In spite of recent improvements in the country’s macroeconomic indicators, Mr. Mark Baidoo-Aboagye – Chief Executive Officer-Ghana National Chamber of Commerce and Industry (GNCCI) – says this is yet to translate into meaningful relief for businesses, citing structural cost pressures and time-lags in the economy.
He acknowledged that the cedi’s strengthening is beginning to ease the cost of imports, as businesses now require fewer cedis to access foreign exchange.
“There is always a lag. Inflation may be coming down and exchange rates stabilising, but it takes time for these changes to reflect in the cost of doing business,” he explained.

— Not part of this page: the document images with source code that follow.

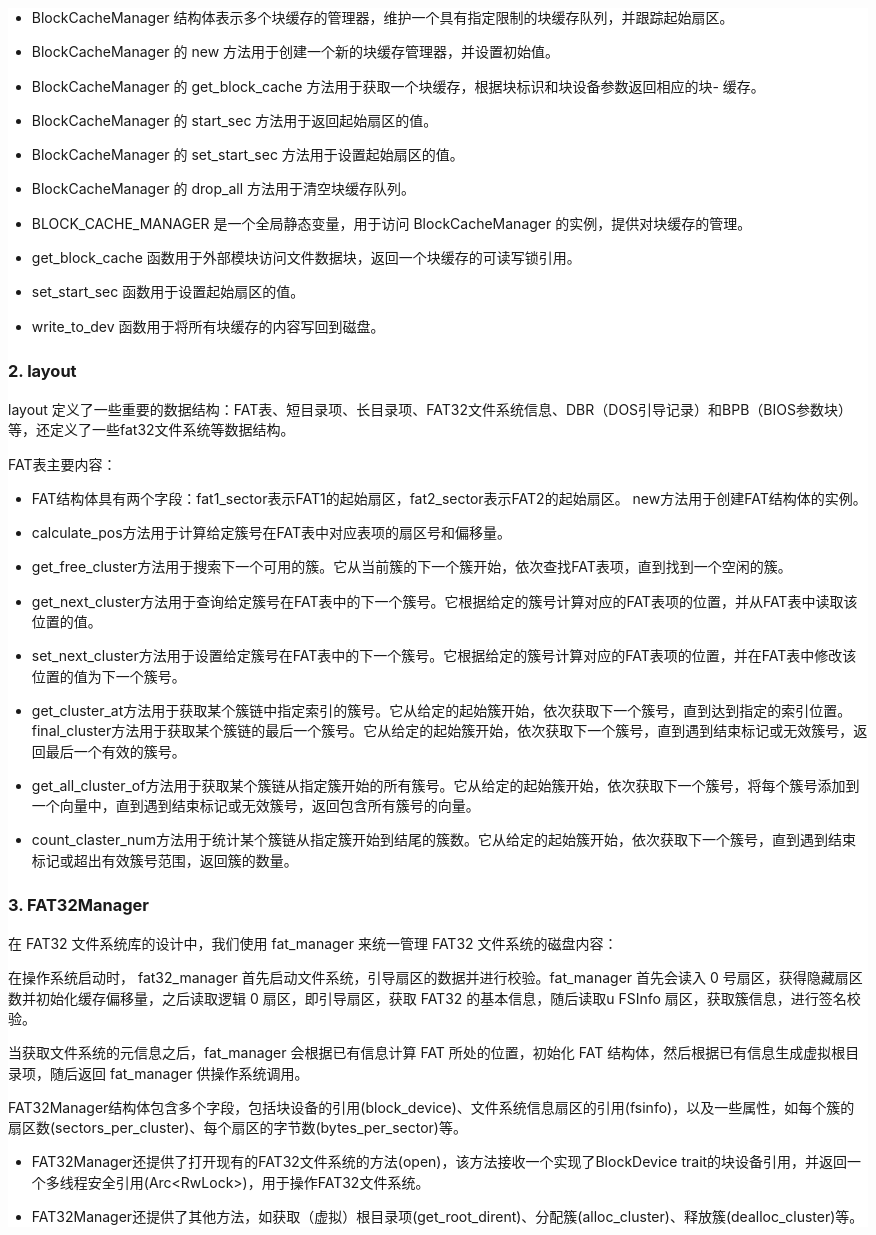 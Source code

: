 - BlockCacheManager 结构体表示多个块缓存的管理器，维护一个具有指定限制的块缓存队列，并跟踪起始扇区。

- BlockCacheManager 的 new 方法用于创建一个新的块缓存管理器，并设置初始值。

- BlockCacheManager 的 get_block_cache 方法用于获取一个块缓存，根据块标识和块设备参数返回相应的块- 缓存。

- BlockCacheManager 的 start_sec 方法用于返回起始扇区的值。

- BlockCacheManager 的 set_start_sec 方法用于设置起始扇区的值。

- BlockCacheManager 的 drop_all 方法用于清空块缓存队列。

- BLOCK_CACHE_MANAGER 是一个全局静态变量，用于访问 BlockCacheManager 的实例，提供对块缓存的管理。

- get_block_cache 函数用于外部模块访问文件数据块，返回一个块缓存的可读写锁引用。

- set_start_sec 函数用于设置起始扇区的值。

- write_to_dev 函数用于将所有块缓存的内容写回到磁盘。

### 2. layout

layout 定义了一些重要的数据结构：FAT表、短目录项、长目录项、FAT32文件系统信息、DBR（DOS引导记录）和BPB（BIOS参数块）等，还定义了一些fat32文件系统等数据结构。

FAT表主要内容：

- FAT结构体具有两个字段：fat1_sector表示FAT1的起始扇区，fat2_sector表示FAT2的起始扇区。
new方法用于创建FAT结构体的实例。

- calculate_pos方法用于计算给定簇号在FAT表中对应表项的扇区号和偏移量。

- get_free_cluster方法用于搜索下一个可用的簇。它从当前簇的下一个簇开始，依次查找FAT表项，直到找到一个空闲的簇。

- get_next_cluster方法用于查询给定簇号在FAT表中的下一个簇号。它根据给定的簇号计算对应的FAT表项的位置，并从FAT表中读取该位置的值。

- set_next_cluster方法用于设置给定簇号在FAT表中的下一个簇号。它根据给定的簇号计算对应的FAT表项的位置，并在FAT表中修改该位置的值为下一个簇号。

- get_cluster_at方法用于获取某个簇链中指定索引的簇号。它从给定的起始簇开始，依次获取下一个簇号，直到达到指定的索引位置。
final_cluster方法用于获取某个簇链的最后一个簇号。它从给定的起始簇开始，依次获取下一个簇号，直到遇到结束标记或无效簇号，返回最后一个有效的簇号。

- get_all_cluster_of方法用于获取某个簇链从指定簇开始的所有簇号。它从给定的起始簇开始，依次获取下一个簇号，将每个簇号添加到一个向量中，直到遇到结束标记或无效簇号，返回包含所有簇号的向量。

- count_claster_num方法用于统计某个簇链从指定簇开始到结尾的簇数。它从给定的起始簇开始，依次获取下一个簇号，直到遇到结束标记或超出有效簇号范围，返回簇的数量。

### 3. FAT32Manager

在 FAT32 文件系统库的设计中，我们使用 fat_manager 来统一管理 FAT32 文件系统的磁盘内容：

在操作系统启动时， fat32_manager 首先启动文件系统，引导扇区的数据并进行校验。fat_manager 首先会读入 0 号扇区，获得隐藏扇区数并初始化缓存偏移量，之后读取逻辑 0 扇区，即引导扇区，获取 FAT32 的基本信息，随后读取u FSInfo 扇区，获取簇信息，进行签名校验。

当获取文件系统的元信息之后，fat_manager 会根据已有信息计算 FAT 所处的位置，初始化 FAT 结构体，然后根据已有信息生成虚拟根目录项，随后返回 fat_manager 供操作系统调用。

FAT32Manager结构体包含多个字段，包括块设备的引用(block_device)、文件系统信息扇区的引用(fsinfo)，以及一些属性，如每个簇的扇区数(sectors_per_cluster)、每个扇区的字节数(bytes_per_sector)等。

- FAT32Manager还提供了打开现有的FAT32文件系统的方法(open)，该方法接收一个实现了BlockDevice trait的块设备引用，并返回一个多线程安全引用(Arc<RwLock<Self>>)，用于操作FAT32文件系统。

- FAT32Manager还提供了其他方法，如获取（虚拟）根目录项(get_root_dirent)、分配簇(alloc_cluster)、释放簇(dealloc_cluster)等。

For instance, lending rates, he noted, although reduced from previous highs remain elevated at between 20 and 25 percent – among the highest globally and a major constraint on business growth.
Also, the cost of local production remains significantly high – driven by expensive utilities, taxes and financing costs. In some instances, he noted, imported goods are cheaper than locally produced ones despite additional costs such as freight and port duties.
Even with improvements in inflation and exchange rates, if utility tariffs and taxes remain high businesses will not feel the full benefit, he added.
Therefore, he called for sustained policy efforts to reduce electricity and water tariffs, ease the tax burden on businesses and lower the cost of credit to enable firms translate macroeconomic gains into improved profitability.
Mr. Baidoo-Aboagye warned that Ghana’s economic outlook remains vulnerable to external shocks, particularly global geopolitical developments such as tensions in the Middle East – which could trigger increases in fuel prices and transport costs.
However, he expressed cautious optimism about the economy’s direction, commending government efforts to stabilise the macroeconomic environment while stressing the importance of consistency.
“If these gains are maintained, businesses will begin to feel the full impact.”
The country’s recent macroeconomic gains must be translated into jobs, productivity and sustained economic expansion as stability alone will not insulate the economy from external shocks.